**INFORMATION SUPPLIED**
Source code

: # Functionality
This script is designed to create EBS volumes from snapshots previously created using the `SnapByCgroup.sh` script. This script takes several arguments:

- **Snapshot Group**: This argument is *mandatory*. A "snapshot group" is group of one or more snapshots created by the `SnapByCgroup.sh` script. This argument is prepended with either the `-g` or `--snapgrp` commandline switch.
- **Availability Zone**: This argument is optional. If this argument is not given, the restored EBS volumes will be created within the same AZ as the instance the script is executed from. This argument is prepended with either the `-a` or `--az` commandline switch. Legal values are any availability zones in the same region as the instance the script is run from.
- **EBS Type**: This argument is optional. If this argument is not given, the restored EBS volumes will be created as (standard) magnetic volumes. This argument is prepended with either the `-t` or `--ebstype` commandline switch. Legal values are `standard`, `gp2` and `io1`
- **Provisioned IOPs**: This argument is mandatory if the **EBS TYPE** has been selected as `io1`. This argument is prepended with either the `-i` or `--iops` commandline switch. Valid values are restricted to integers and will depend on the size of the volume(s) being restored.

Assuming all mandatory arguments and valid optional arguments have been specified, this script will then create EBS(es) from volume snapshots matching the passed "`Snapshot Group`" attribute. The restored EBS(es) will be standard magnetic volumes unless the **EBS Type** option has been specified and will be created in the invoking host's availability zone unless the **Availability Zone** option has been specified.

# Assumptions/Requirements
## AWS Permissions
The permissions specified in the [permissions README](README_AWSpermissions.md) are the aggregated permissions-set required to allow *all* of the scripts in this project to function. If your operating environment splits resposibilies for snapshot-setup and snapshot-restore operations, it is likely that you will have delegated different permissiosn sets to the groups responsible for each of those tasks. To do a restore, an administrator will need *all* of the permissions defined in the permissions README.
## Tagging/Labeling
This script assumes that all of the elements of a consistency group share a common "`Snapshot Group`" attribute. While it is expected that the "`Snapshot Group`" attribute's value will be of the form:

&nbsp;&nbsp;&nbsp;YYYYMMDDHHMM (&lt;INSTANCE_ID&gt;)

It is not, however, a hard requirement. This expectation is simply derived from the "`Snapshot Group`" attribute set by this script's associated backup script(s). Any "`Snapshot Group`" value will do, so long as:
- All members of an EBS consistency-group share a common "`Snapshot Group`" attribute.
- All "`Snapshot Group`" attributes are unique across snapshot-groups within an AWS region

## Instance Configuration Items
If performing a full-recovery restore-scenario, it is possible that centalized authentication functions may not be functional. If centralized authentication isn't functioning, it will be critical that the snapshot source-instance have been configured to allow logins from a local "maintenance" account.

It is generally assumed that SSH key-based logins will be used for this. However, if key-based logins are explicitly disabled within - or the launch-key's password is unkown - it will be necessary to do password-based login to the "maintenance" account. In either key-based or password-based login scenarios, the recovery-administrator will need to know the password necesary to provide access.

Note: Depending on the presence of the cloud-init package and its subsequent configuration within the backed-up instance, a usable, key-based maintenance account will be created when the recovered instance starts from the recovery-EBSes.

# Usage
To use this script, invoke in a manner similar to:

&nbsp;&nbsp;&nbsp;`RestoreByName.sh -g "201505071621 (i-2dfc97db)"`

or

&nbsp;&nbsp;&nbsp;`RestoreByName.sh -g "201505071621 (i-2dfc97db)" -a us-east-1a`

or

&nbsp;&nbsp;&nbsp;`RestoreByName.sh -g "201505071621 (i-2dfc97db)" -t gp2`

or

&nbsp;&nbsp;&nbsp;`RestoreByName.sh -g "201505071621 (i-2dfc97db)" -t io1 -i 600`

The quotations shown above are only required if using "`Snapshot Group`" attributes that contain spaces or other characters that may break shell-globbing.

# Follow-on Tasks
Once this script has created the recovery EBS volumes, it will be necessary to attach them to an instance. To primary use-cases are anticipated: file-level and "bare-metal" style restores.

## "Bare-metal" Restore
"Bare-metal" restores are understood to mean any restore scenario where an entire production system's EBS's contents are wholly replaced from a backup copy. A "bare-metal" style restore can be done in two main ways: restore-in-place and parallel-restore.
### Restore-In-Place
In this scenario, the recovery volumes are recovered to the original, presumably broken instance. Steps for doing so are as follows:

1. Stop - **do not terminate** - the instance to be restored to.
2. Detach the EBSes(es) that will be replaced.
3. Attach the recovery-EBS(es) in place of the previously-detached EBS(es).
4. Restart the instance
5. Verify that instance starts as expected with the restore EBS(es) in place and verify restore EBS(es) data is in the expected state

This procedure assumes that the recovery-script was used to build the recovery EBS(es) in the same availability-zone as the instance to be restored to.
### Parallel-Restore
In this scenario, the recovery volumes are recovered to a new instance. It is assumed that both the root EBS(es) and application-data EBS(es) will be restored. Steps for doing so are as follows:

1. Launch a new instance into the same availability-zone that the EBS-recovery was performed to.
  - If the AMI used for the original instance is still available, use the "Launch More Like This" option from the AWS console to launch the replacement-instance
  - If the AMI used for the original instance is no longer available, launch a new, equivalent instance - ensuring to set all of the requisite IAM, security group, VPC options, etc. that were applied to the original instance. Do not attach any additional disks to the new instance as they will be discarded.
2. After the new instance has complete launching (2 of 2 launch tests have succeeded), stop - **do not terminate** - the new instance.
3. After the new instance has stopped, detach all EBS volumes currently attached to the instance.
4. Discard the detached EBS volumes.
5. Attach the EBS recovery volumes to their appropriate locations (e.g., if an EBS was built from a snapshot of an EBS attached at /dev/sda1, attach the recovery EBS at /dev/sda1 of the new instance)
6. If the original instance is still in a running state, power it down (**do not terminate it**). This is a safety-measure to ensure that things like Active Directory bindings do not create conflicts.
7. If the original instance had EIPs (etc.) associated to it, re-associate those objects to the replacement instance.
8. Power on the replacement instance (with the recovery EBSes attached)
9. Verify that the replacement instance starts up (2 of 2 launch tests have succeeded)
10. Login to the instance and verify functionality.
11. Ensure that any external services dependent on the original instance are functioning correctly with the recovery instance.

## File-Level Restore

* * *

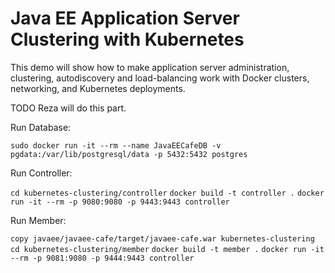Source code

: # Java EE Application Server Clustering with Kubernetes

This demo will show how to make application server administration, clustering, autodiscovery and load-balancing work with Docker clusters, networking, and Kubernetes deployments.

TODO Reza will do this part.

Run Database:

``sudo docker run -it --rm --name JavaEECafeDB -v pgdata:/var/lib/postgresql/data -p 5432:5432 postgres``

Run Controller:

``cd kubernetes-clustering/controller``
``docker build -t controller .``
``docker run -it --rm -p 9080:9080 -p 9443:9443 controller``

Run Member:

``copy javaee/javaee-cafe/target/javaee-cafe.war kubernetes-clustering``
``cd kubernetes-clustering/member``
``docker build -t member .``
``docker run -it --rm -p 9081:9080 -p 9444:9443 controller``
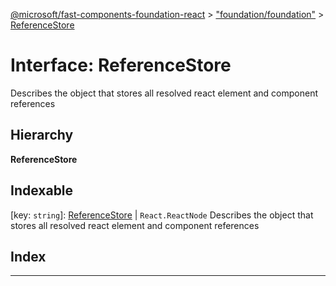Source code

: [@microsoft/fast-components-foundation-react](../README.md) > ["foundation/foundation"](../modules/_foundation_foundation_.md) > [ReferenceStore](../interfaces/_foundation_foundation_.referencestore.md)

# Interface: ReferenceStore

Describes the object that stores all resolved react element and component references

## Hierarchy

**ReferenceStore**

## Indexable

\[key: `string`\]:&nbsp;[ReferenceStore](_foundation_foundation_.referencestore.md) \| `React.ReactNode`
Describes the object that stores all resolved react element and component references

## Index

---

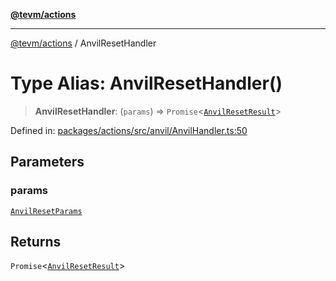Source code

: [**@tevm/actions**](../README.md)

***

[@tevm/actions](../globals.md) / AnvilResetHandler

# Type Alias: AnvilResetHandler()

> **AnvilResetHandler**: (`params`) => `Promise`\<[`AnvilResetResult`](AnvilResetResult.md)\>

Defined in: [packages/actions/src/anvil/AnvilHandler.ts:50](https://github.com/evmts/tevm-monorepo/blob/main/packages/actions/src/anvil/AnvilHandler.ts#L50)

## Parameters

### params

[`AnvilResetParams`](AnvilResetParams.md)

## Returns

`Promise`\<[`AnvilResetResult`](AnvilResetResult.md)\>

**DESCRIPTION OF THE TASK**
Search the data for the string "region" and copy every line where it appears.

**SOLUTION TO THIS PROBLEM**
- **Availability Zone**: This argument is optional. If this argument is not given, the restored EBS volumes will be created within the same AZ as the instance the script is executed from. This argument is prepended with either the `-a` or `--az` commandline switch. Legal values are any availability zones in the same region as the instance the script is run from.
- All "`Snapshot Group`" attributes are unique across snapshot-groups within an AWS region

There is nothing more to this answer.